» **Aim of the exercise**
The response should be exactly the number of lines in the material below that contain the word "configured".

» **Input for this task**
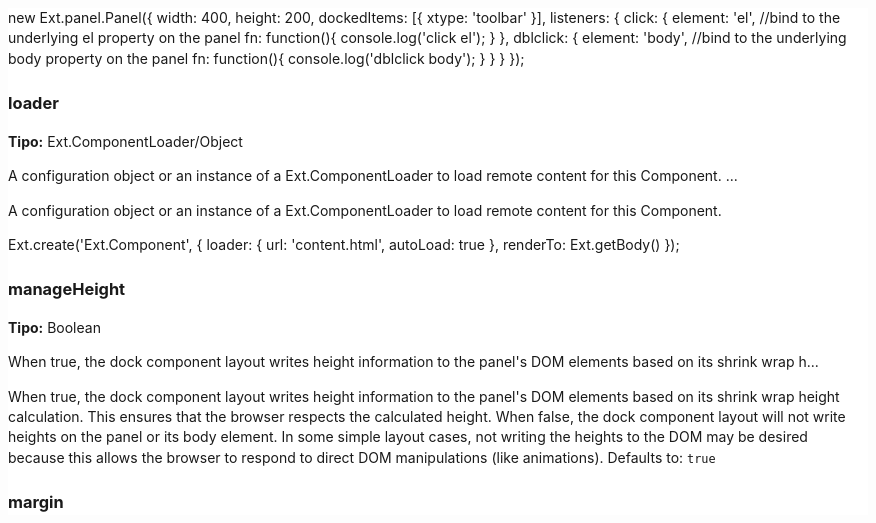 new Ext.panel.Panel({
    width: 400,
    height: 200,
    dockedItems: [{
        xtype: 'toolbar'
    }],
    listeners: {
        click: {
            element: 'el', //bind to the underlying el property on the panel
            fn: function(){ console.log('click el'); }
        },
        dblclick: {
            element: 'body', //bind to the underlying body property on the panel
            fn: function(){ console.log('dblclick body'); }
        }
    }
});


### loader

**Tipo:** Ext.ComponentLoader/Object

A configuration object or an instance of a Ext.ComponentLoader to load remote content
for this Component. ...

A configuration object or an instance of a Ext.ComponentLoader to load remote content
for this Component.

Ext.create('Ext.Component', {
    loader: {
        url: 'content.html',
        autoLoad: true
    },
    renderTo: Ext.getBody()
});


### manageHeight

**Tipo:** Boolean

When true, the dock component layout writes
height information to the panel's DOM elements based on its shrink wrap h...

When true, the dock component layout writes
height information to the panel's DOM elements based on its shrink wrap height
calculation. This ensures that the browser respects the calculated height.
When false, the dock component layout will not write heights on the panel or its
body element. In some simple layout cases, not writing the heights to the DOM may
be desired because this allows the browser to respond to direct DOM manipulations
(like animations).
Defaults to: `true`


### margin
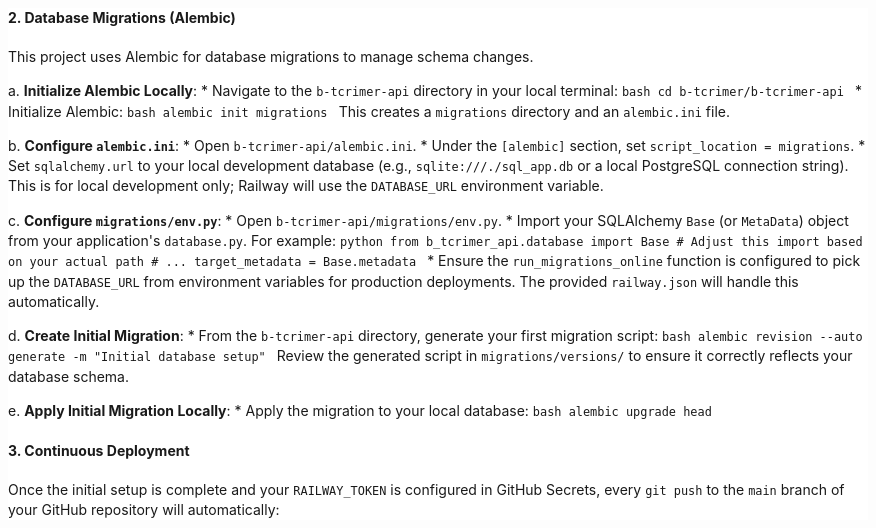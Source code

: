 #### 2. Database Migrations (Alembic)

This project uses Alembic for database migrations to manage schema changes.

a.  **Initialize Alembic Locally**:
    *   Navigate to the `b-tcrimer-api` directory in your local terminal:
        ```bash
        cd b-tcrimer/b-tcrimer-api
        ```
    *   Initialize Alembic:
        ```bash
        alembic init migrations
        ```
        This creates a `migrations` directory and an `alembic.ini` file.

b.  **Configure `alembic.ini`**:
    *   Open `b-tcrimer-api/alembic.ini`.
    *   Under the `[alembic]` section, set `script_location = migrations`.
    *   Set `sqlalchemy.url` to your local development database (e.g., `sqlite:///./sql_app.db` or a local PostgreSQL connection string). This is for local development only; Railway will use the `DATABASE_URL` environment variable.

c.  **Configure `migrations/env.py`**:
    *   Open `b-tcrimer-api/migrations/env.py`.
    *   Import your SQLAlchemy `Base` (or `MetaData`) object from your application's `database.py`. For example:
        ```python
        from b_tcrimer_api.database import Base # Adjust this import based on your actual path
        # ...
        target_metadata = Base.metadata
        ```
    *   Ensure the `run_migrations_online` function is configured to pick up the `DATABASE_URL` from environment variables for production deployments. The provided `railway.json` will handle this automatically.

d.  **Create Initial Migration**:
    *   From the `b-tcrimer-api` directory, generate your first migration script:
        ```bash
        alembic revision --autogenerate -m "Initial database setup"
        ```
        Review the generated script in `migrations/versions/` to ensure it correctly reflects your database schema.

e.  **Apply Initial Migration Locally**:
    *   Apply the migration to your local database:
        ```bash
        alembic upgrade head
        ```

#### 3. Continuous Deployment

Once the initial setup is complete and your `RAILWAY_TOKEN` is configured in GitHub Secrets, every `git push` to the `main` branch of your GitHub repository will automatically:
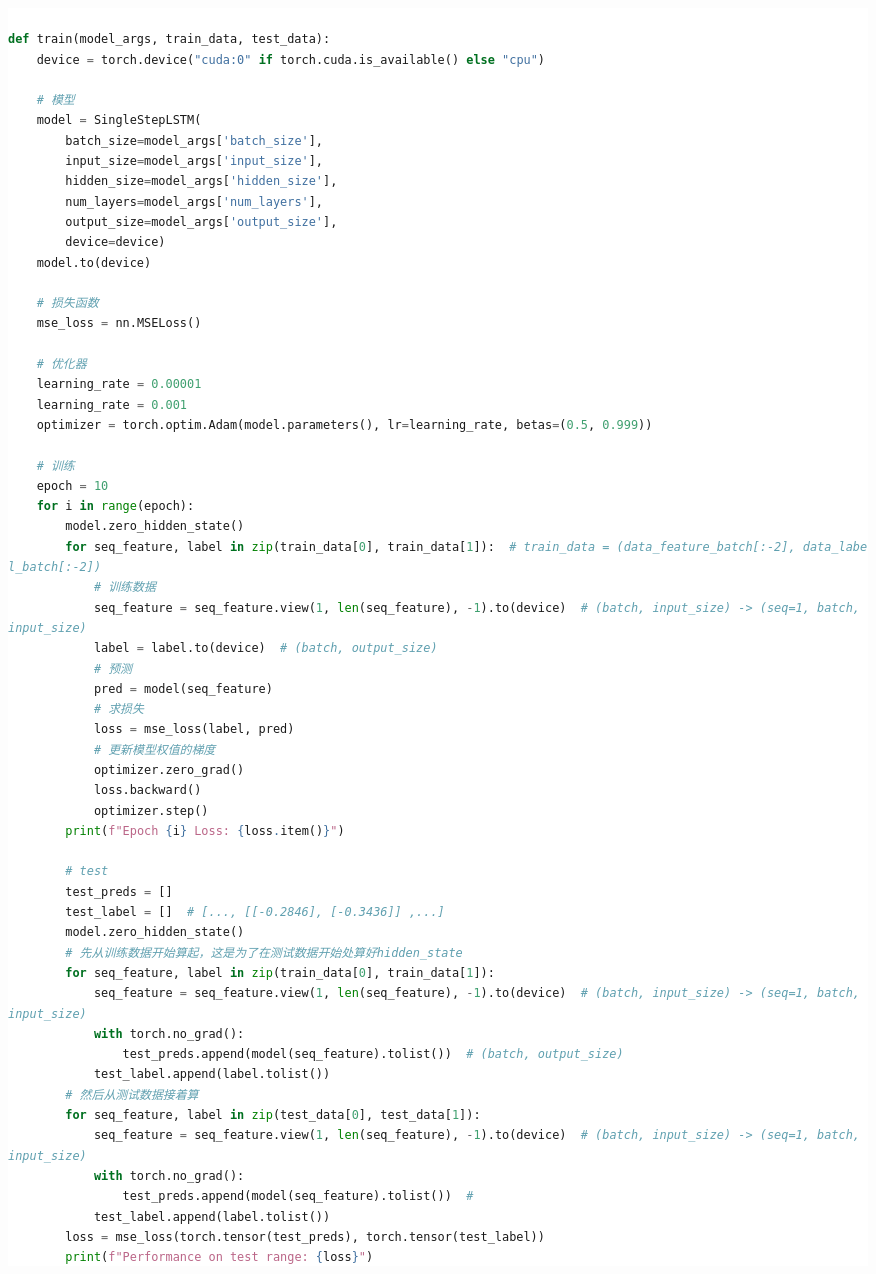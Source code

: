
 ```python

def train(model_args, train_data, test_data):
    device = torch.device("cuda:0" if torch.cuda.is_available() else "cpu")

    # 模型
    model = SingleStepLSTM(
        batch_size=model_args['batch_size'],
        input_size=model_args['input_size'],
        hidden_size=model_args['hidden_size'],
        num_layers=model_args['num_layers'],
        output_size=model_args['output_size'],
        device=device)
    model.to(device)

    # 损失函数
    mse_loss = nn.MSELoss()

    # 优化器
    learning_rate = 0.00001
    learning_rate = 0.001
    optimizer = torch.optim.Adam(model.parameters(), lr=learning_rate, betas=(0.5, 0.999))

    # 训练
    epoch = 10
    for i in range(epoch):
        model.zero_hidden_state()
        for seq_feature, label in zip(train_data[0], train_data[1]):  # train_data = (data_feature_batch[:-2], data_label_batch[:-2])
            # 训练数据
            seq_feature = seq_feature.view(1, len(seq_feature), -1).to(device)  # (batch, input_size) -> (seq=1, batch, input_size)
            label = label.to(device)  # (batch, output_size)
            # 预测
            pred = model(seq_feature)
            # 求损失
            loss = mse_loss(label, pred)
            # 更新模型权值的梯度
            optimizer.zero_grad()
            loss.backward()
            optimizer.step()
        print(f"Epoch {i} Loss: {loss.item()}")

        # test
        test_preds = []
        test_label = []  # [..., [[-0.2846], [-0.3436]] ,...]
        model.zero_hidden_state()
        # 先从训练数据开始算起，这是为了在测试数据开始处算好hidden_state
        for seq_feature, label in zip(train_data[0], train_data[1]):
            seq_feature = seq_feature.view(1, len(seq_feature), -1).to(device)  # (batch, input_size) -> (seq=1, batch, input_size)
            with torch.no_grad():
                test_preds.append(model(seq_feature).tolist())  # (batch, output_size)
            test_label.append(label.tolist())
        # 然后从测试数据接着算
        for seq_feature, label in zip(test_data[0], test_data[1]):
            seq_feature = seq_feature.view(1, len(seq_feature), -1).to(device)  # (batch, input_size) -> (seq=1, batch, input_size)
            with torch.no_grad():
                test_preds.append(model(seq_feature).tolist())  #
            test_label.append(label.tolist())
        loss = mse_loss(torch.tensor(test_preds), torch.tensor(test_label))
        print(f"Performance on test range: {loss}")

```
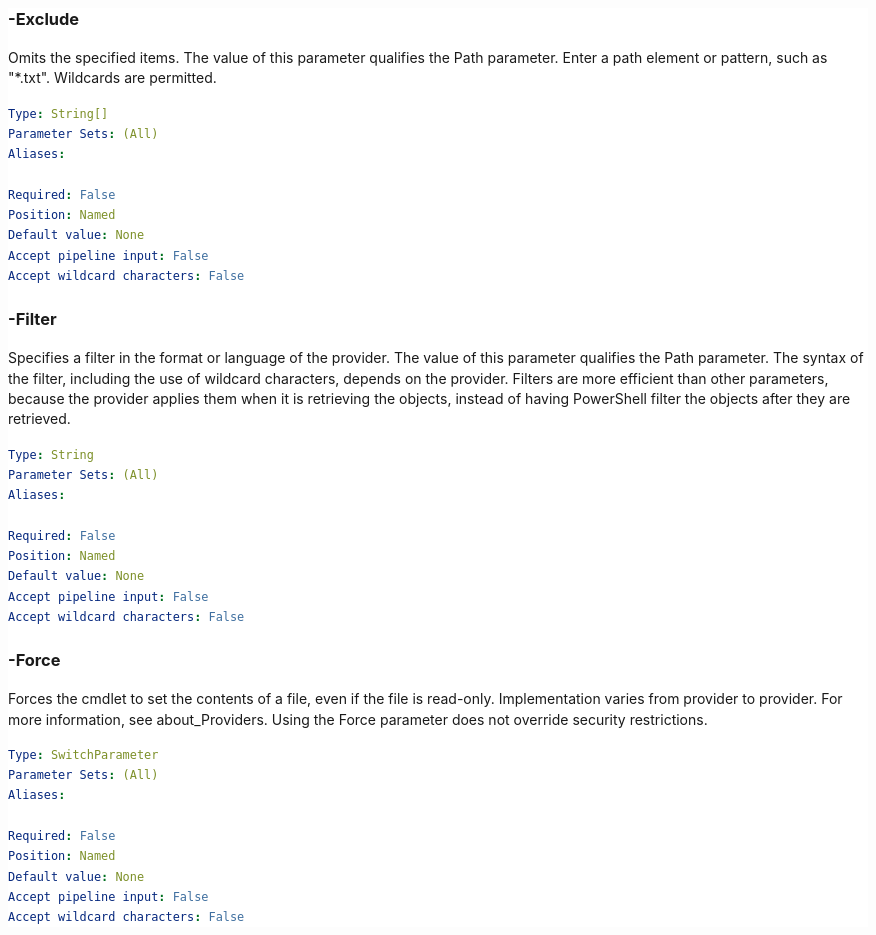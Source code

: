 ### -Exclude

Omits the specified items.
The value of this parameter qualifies the Path parameter.
Enter a path element or pattern, such as "*.txt".
Wildcards are permitted.

```yaml
Type: String[]
Parameter Sets: (All)
Aliases:

Required: False
Position: Named
Default value: None
Accept pipeline input: False
Accept wildcard characters: False
```

### -Filter

Specifies a filter in the format or language of the provider.
The value of this parameter qualifies the Path parameter.
The syntax of the filter, including the use of wildcard characters, depends on the provider.
Filters are more efficient than other parameters,
because the provider applies them when it is retrieving the objects,
instead of having PowerShell filter the objects after they are retrieved.

```yaml
Type: String
Parameter Sets: (All)
Aliases:

Required: False
Position: Named
Default value: None
Accept pipeline input: False
Accept wildcard characters: False
```

### -Force

Forces the cmdlet to set the contents of a file, even if the file is read-only.
Implementation varies from provider to provider.
For more information, see about_Providers.
Using the Force parameter does not override security restrictions.

```yaml
Type: SwitchParameter
Parameter Sets: (All)
Aliases:

Required: False
Position: Named
Default value: None
Accept pipeline input: False
Accept wildcard characters: False
```

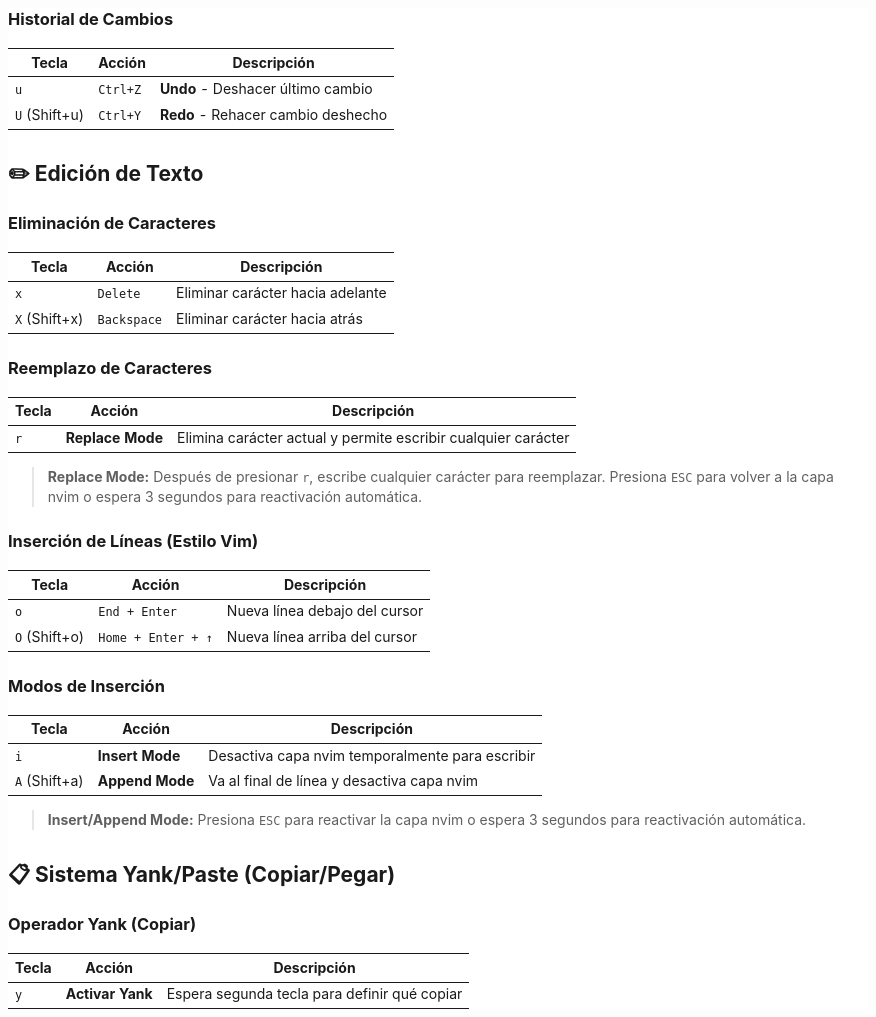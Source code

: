 ### Historial de Cambios
| Tecla | Acción | Descripción |
|-------|--------|-------------|
| `u` | `Ctrl+Z` | **Undo** - Deshacer último cambio |
| `U` (Shift+u) | `Ctrl+Y` | **Redo** - Rehacer cambio deshecho |

## ✏️ Edición de Texto

### Eliminación de Caracteres
| Tecla | Acción | Descripción |
|-------|--------|-------------|
| `x` | `Delete` | Eliminar carácter hacia adelante |
| `X` (Shift+x) | `Backspace` | Eliminar carácter hacia atrás |

### Reemplazo de Caracteres
| Tecla | Acción | Descripción |
|-------|--------|-------------|
| `r` | **Replace Mode** | Elimina carácter actual y permite escribir cualquier carácter |

> **Replace Mode:** Después de presionar `r`, escribe cualquier carácter para reemplazar. Presiona `ESC` para volver a la capa nvim o espera 3 segundos para reactivación automática.

### Inserción de Líneas (Estilo Vim)
| Tecla | Acción | Descripción |
|-------|--------|-------------|
| `o` | `End + Enter` | Nueva línea debajo del cursor |
| `O` (Shift+o) | `Home + Enter + ↑` | Nueva línea arriba del cursor |

### Modos de Inserción
| Tecla | Acción | Descripción |
|-------|--------|-------------|
| `i` | **Insert Mode** | Desactiva capa nvim temporalmente para escribir |
| `A` (Shift+a) | **Append Mode** | Va al final de línea y desactiva capa nvim |

> **Insert/Append Mode:** Presiona `ESC` para reactivar la capa nvim o espera 3 segundos para reactivación automática.

## 📋 Sistema Yank/Paste (Copiar/Pegar)

### Operador Yank (Copiar)
| Tecla | Acción | Descripción |
|-------|--------|-------------|
| `y` | **Activar Yank** | Espera segunda tecla para definir qué copiar |

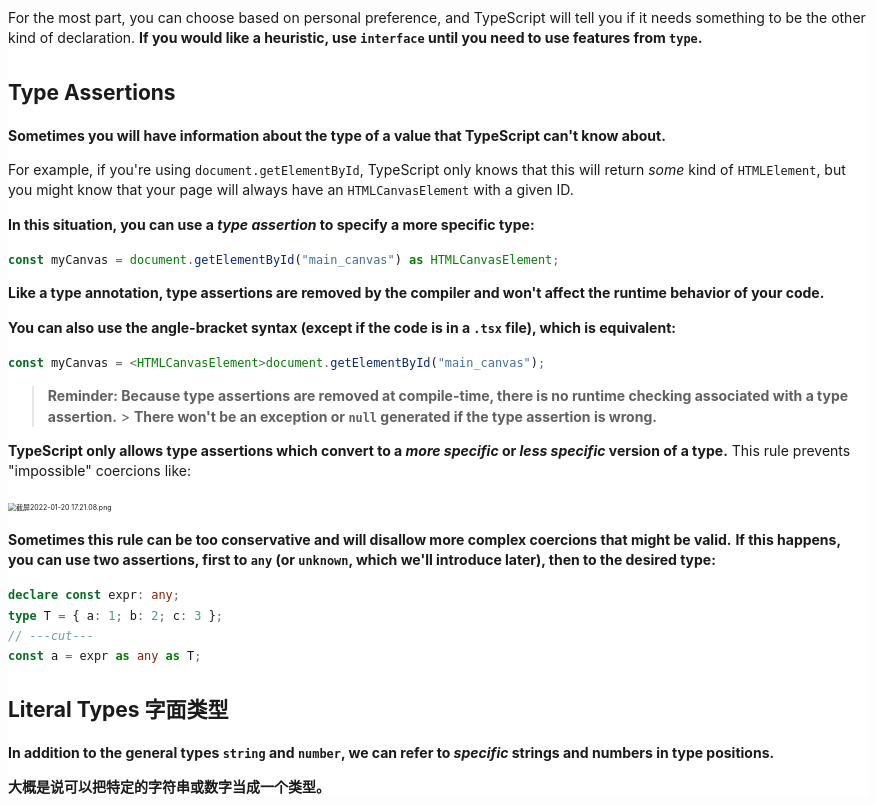 For the most part, you can choose based on personal preference, and TypeScript will tell you if it needs something to be the other kind of declaration. **If you would like a heuristic, use `interface` until you need to use features from `type`.**

## Type Assertions

**Sometimes you will have information about the type of a value that TypeScript can't know about.**

For example, if you're using `document.getElementById`, TypeScript only knows that this will return _some_ kind of `HTMLElement`, but you might know that your page will always have an `HTMLCanvasElement` with a given ID.

**In this situation, you can use a _type assertion_ to specify a more specific type:**

```ts twoslash
const myCanvas = document.getElementById("main_canvas") as HTMLCanvasElement;
```

**Like a type annotation, type assertions are removed by the compiler and won't affect the runtime behavior of your code.**

**You can also use the angle-bracket syntax (except if the code is in a `.tsx` file), which is equivalent:**

```ts twoslash
const myCanvas = <HTMLCanvasElement>document.getElementById("main_canvas");
```

> **Reminder: Because type assertions are removed at compile-time, there is no runtime checking associated with a type assertion.** > **There won't be an exception or `null` generated if the type assertion is wrong.**

**TypeScript only allows type assertions which convert to a _more specific_ or _less specific_ version of a type.**
This rule prevents "impossible" coercions like:

<img src="/Users/yangdong/Library/CloudStorage/OneDrive-Personal/Media/Knowledge Base.media/截屏2022-01-20 17.21.08.png" alt="截屏2022-01-20 17.21.08.png" style="zoom:50%;" />

**Sometimes this rule can be too conservative and will disallow more complex coercions that might be valid.**
**If this happens, you can use two assertions, first to `any` (or `unknown`, which we'll introduce later), then to the desired type:**

```ts twoslash
declare const expr: any;
type T = { a: 1; b: 2; c: 3 };
// ---cut---
const a = expr as any as T;
```

## Literal Types 字面类型

**In addition to the general types `string` and `number`, we can refer to _specific_ strings and numbers in type positions.**

**大概是说可以把特定的字符串或数字当成一个类型。**
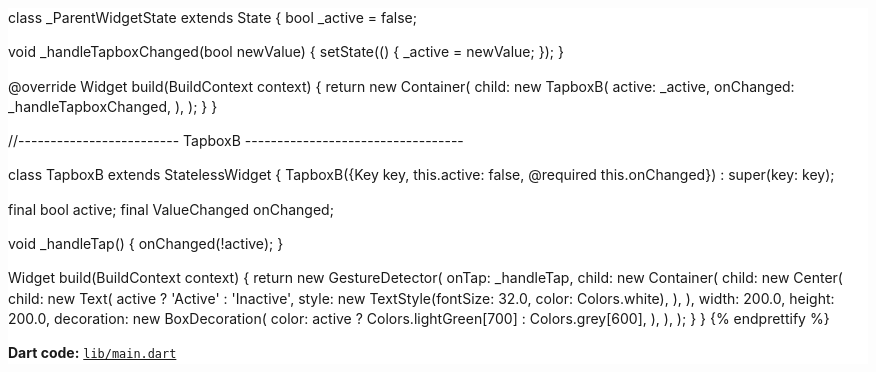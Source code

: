 class _ParentWidgetState extends State<ParentWidget> {
  bool _active = false;

  void _handleTapboxChanged(bool newValue) {
    setState(() {
      _active = newValue;
    });
  }

  @override
  Widget build(BuildContext context) {
    return new Container(
      child: new TapboxB(
        active: _active,
        onChanged: _handleTapboxChanged,
      ),
    );
  }
}

//------------------------- TapboxB ----------------------------------

class TapboxB extends StatelessWidget {
  TapboxB({Key key, this.active: false, @required this.onChanged})
      : super(key: key);

  final bool active;
  final ValueChanged<bool> onChanged;

  void _handleTap() {
    onChanged(!active);
  }

  Widget build(BuildContext context) {
    return new GestureDetector(
      onTap: _handleTap,
      child: new Container(
        child: new Center(
          child: new Text(
            active ? 'Active' : 'Inactive',
            style: new TextStyle(fontSize: 32.0, color: Colors.white),
          ),
        ),
        width: 200.0,
        height: 200.0,
        decoration: new BoxDecoration(
          color: active ? Colors.lightGreen[700] : Colors.grey[600],
        ),
      ),
    );
  }
}
{% endprettify %}

**Dart code:**
[`lib/main.dart`](https://raw.githubusercontent.com/flutter/website/master/_includes/code/layout/tapbox-b/main.dart)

» **Answer space**
2